When W.N. Ferris hired Gerrit Masselink in 1898, he had in mind turning the mantle of the Institute over to him when the time came. Thus it was a foregone conclusion that Masselink would succeed Mr. Ferris on the senator's death. Masselink had already served as director of the school while Mr. Ferris was governor.
Masselink, like Ferris, had been born in a log cabin. His birth date was July 3, 1872, near what is now Oakland, Mich. Mr. Ferris had intimated to him when he hired him that if Mrs. Ferris should retire that he, Masselink, would help guide the school. Mr. Ferris kept telling Masselink that he couldn't pay him as much as he was worth, but in the end Masselink would be rewarded.
Unfortunately the reward was short lived. Masselink died April 25, 1929, just 13 months after Mr. Ferris' death.
Masselink knew the rules that Mr. Ferris had run the school by, and Mr. Ferris had taught Masselink well. But Masselink was more amenable than Ferris. He often placated a student scathed by W.N. Ferris' sarcasm.
Although he believed in physical fitness, Mr. Ferris was not inclined toward athletic corn petition. He felt athletic competition was a waste of time, and when he saw students playing football or baseball, he often looked the other way.
But Masselink loved athletics. He had been a high school wrestler of some talent -- a heavyweight champion -- and when he saw a football game or a baseball game he would get right in the middle of it, good clothes and all, and serve as coach. He often used his own money to provide equipment or material for an FI team.
As a teacher he had infinite patience with the students who were discouraged, and he gave freely of his time to those seeking advice.
Masselink made no attempt to parallel Mr. Ferris' political career, but he did run for lieutenant governor in 1926 with William A. Comstock.
But again the Democratic party was defeated; Comstock, however, was elected governor in 1932.

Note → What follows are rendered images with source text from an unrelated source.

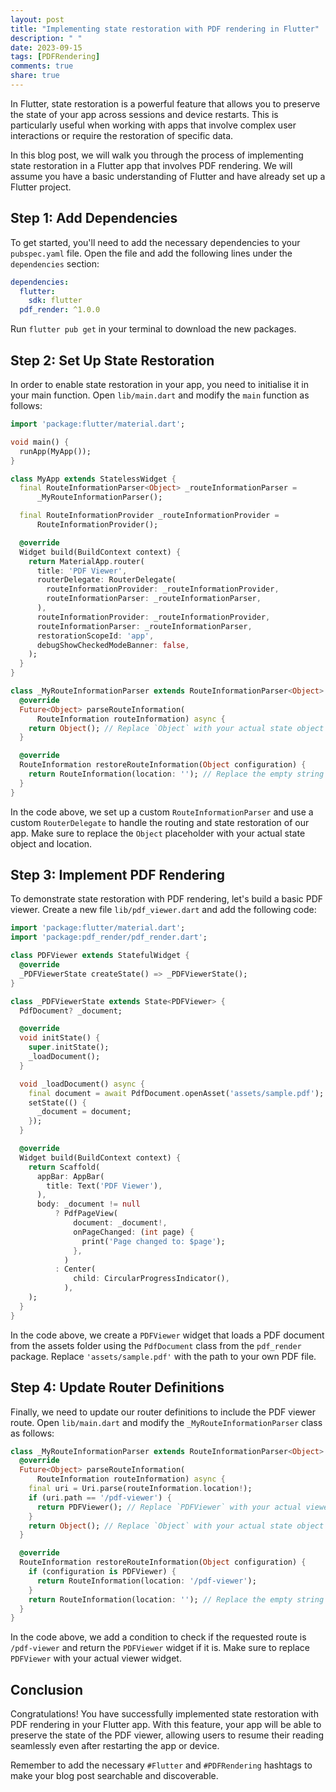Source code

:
 ```yaml
---
layout: post
title: "Implementing state restoration with PDF rendering in Flutter"
description: " "
date: 2023-09-15
tags: [PDFRendering]
comments: true
share: true
---
```


In Flutter, state restoration is a powerful feature that allows you to preserve the state of your app across sessions and device restarts. This is particularly useful when working with apps that involve complex user interactions or require the restoration of specific data.

In this blog post, we will walk you through the process of implementing state restoration in a Flutter app that involves PDF rendering. We will assume you have a basic understanding of Flutter and have already set up a Flutter project.

## Step 1: Add Dependencies

To get started, you'll need to add the necessary dependencies to your `pubspec.yaml` file. Open the file and add the following lines under the `dependencies` section:

```yaml
dependencies:
  flutter:
    sdk: flutter
  pdf_render: ^1.0.0
```

Run `flutter pub get` in your terminal to download the new packages.

## Step 2: Set Up State Restoration

In order to enable state restoration in your app, you need to initialise it in your main function. Open `lib/main.dart` and modify the `main` function as follows:

```dart
import 'package:flutter/material.dart';

void main() {
  runApp(MyApp());
}

class MyApp extends StatelessWidget {
  final RouteInformationParser<Object> _routeInformationParser =
      _MyRouteInformationParser();

  final RouteInformationProvider _routeInformationProvider =
      RouteInformationProvider();

  @override
  Widget build(BuildContext context) {
    return MaterialApp.router(
      title: 'PDF Viewer',
      routerDelegate: RouterDelegate(
        routeInformationProvider: _routeInformationProvider,
        routeInformationParser: _routeInformationParser,
      ),
      routeInformationProvider: _routeInformationProvider,
      routeInformationParser: _routeInformationParser,
      restorationScopeId: 'app',
      debugShowCheckedModeBanner: false,
    );
  }
}

class _MyRouteInformationParser extends RouteInformationParser<Object> {
  @override
  Future<Object> parseRouteInformation(
      RouteInformation routeInformation) async {
    return Object(); // Replace `Object` with your actual state object
  }

  @override
  RouteInformation restoreRouteInformation(Object configuration) {
    return RouteInformation(location: ''); // Replace the empty string with your actual location
  }
}
```

In the code above, we set up a custom `RouteInformationParser` and use a custom `RouterDelegate` to handle the routing and state restoration of our app. Make sure to replace the `Object` placeholder with your actual state object and location.

## Step 3: Implement PDF Rendering

To demonstrate state restoration with PDF rendering, let's build a basic PDF viewer. Create a new file `lib/pdf_viewer.dart` and add the following code:

```dart
import 'package:flutter/material.dart';
import 'package:pdf_render/pdf_render.dart';

class PDFViewer extends StatefulWidget {
  @override
  _PDFViewerState createState() => _PDFViewerState();
}

class _PDFViewerState extends State<PDFViewer> {
  PdfDocument? _document;

  @override
  void initState() {
    super.initState();
    _loadDocument();
  }

  void _loadDocument() async {
    final document = await PdfDocument.openAsset('assets/sample.pdf');
    setState(() {
      _document = document;
    });
  }

  @override
  Widget build(BuildContext context) {
    return Scaffold(
      appBar: AppBar(
        title: Text('PDF Viewer'),
      ),
      body: _document != null
          ? PdfPageView(
              document: _document!,
              onPageChanged: (int page) {
                print('Page changed to: $page');
              },
            )
          : Center(
              child: CircularProgressIndicator(),
            ),
    );
  }
}
```

In the code above, we create a `PDFViewer` widget that loads a PDF document from the assets folder using the `PdfDocument` class from the `pdf_render` package. Replace `'assets/sample.pdf'` with the path to your own PDF file.

## Step 4: Update Router Definitions

Finally, we need to update our router definitions to include the PDF viewer route. Open `lib/main.dart` and modify the `_MyRouteInformationParser` class as follows:

```dart
class _MyRouteInformationParser extends RouteInformationParser<Object> {
  @override
  Future<Object> parseRouteInformation(
      RouteInformation routeInformation) async {
    final uri = Uri.parse(routeInformation.location!);
    if (uri.path == '/pdf-viewer') {
      return PDFViewer(); // Replace `PDFViewer` with your actual viewer widget
    }
    return Object(); // Replace `Object` with your actual state object
  }

  @override
  RouteInformation restoreRouteInformation(Object configuration) {
    if (configuration is PDFViewer) {
      return RouteInformation(location: '/pdf-viewer');
    }
    return RouteInformation(location: ''); // Replace the empty string with your actual location
  }
}
```

In the code above, we add a condition to check if the requested route is `/pdf-viewer` and return the `PDFViewer` widget if it is. Make sure to replace `PDFViewer` with your actual viewer widget.

## Conclusion

Congratulations! You have successfully implemented state restoration with PDF rendering in your Flutter app. With this feature, your app will be able to preserve the state of the PDF viewer, allowing users to resume their reading seamlessly even after restarting the app or device.

Remember to add the necessary `#Flutter` and `#PDFRendering` hashtags to make your blog post searchable and discoverable.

The administration of the school remained pretty much the same under Masselink as it had been under Ferris. Masselink's major concern was a building fund the school had launched while Mr. Ferris was in Washington.
Family members claim it was a misunderstanding about the building fund which hastened Masselink's death.
Early in 1929 Masselink was stricken with typhoid fever, misdiagnosed for a few weeks as influenza. While he was in his sick bed plans were afoot at the school to build the Alumni Building -- at that time planned to be named the Woodbridge N. Ferris Memorial Building. The city of Big Rapids had pledged $20,000 to the school for the building, but the indications of an economic depression were evident, and a businessman called Masselink to state that he was not sure under the present economic conditions that the school could depend on this pledge.
Masselink, who had just taken a turn for the better, got up and went around town in the pouring rain seeking assurance from the businessmen that their pledge would be honored. He later caught pneumonia, from which he never recovered.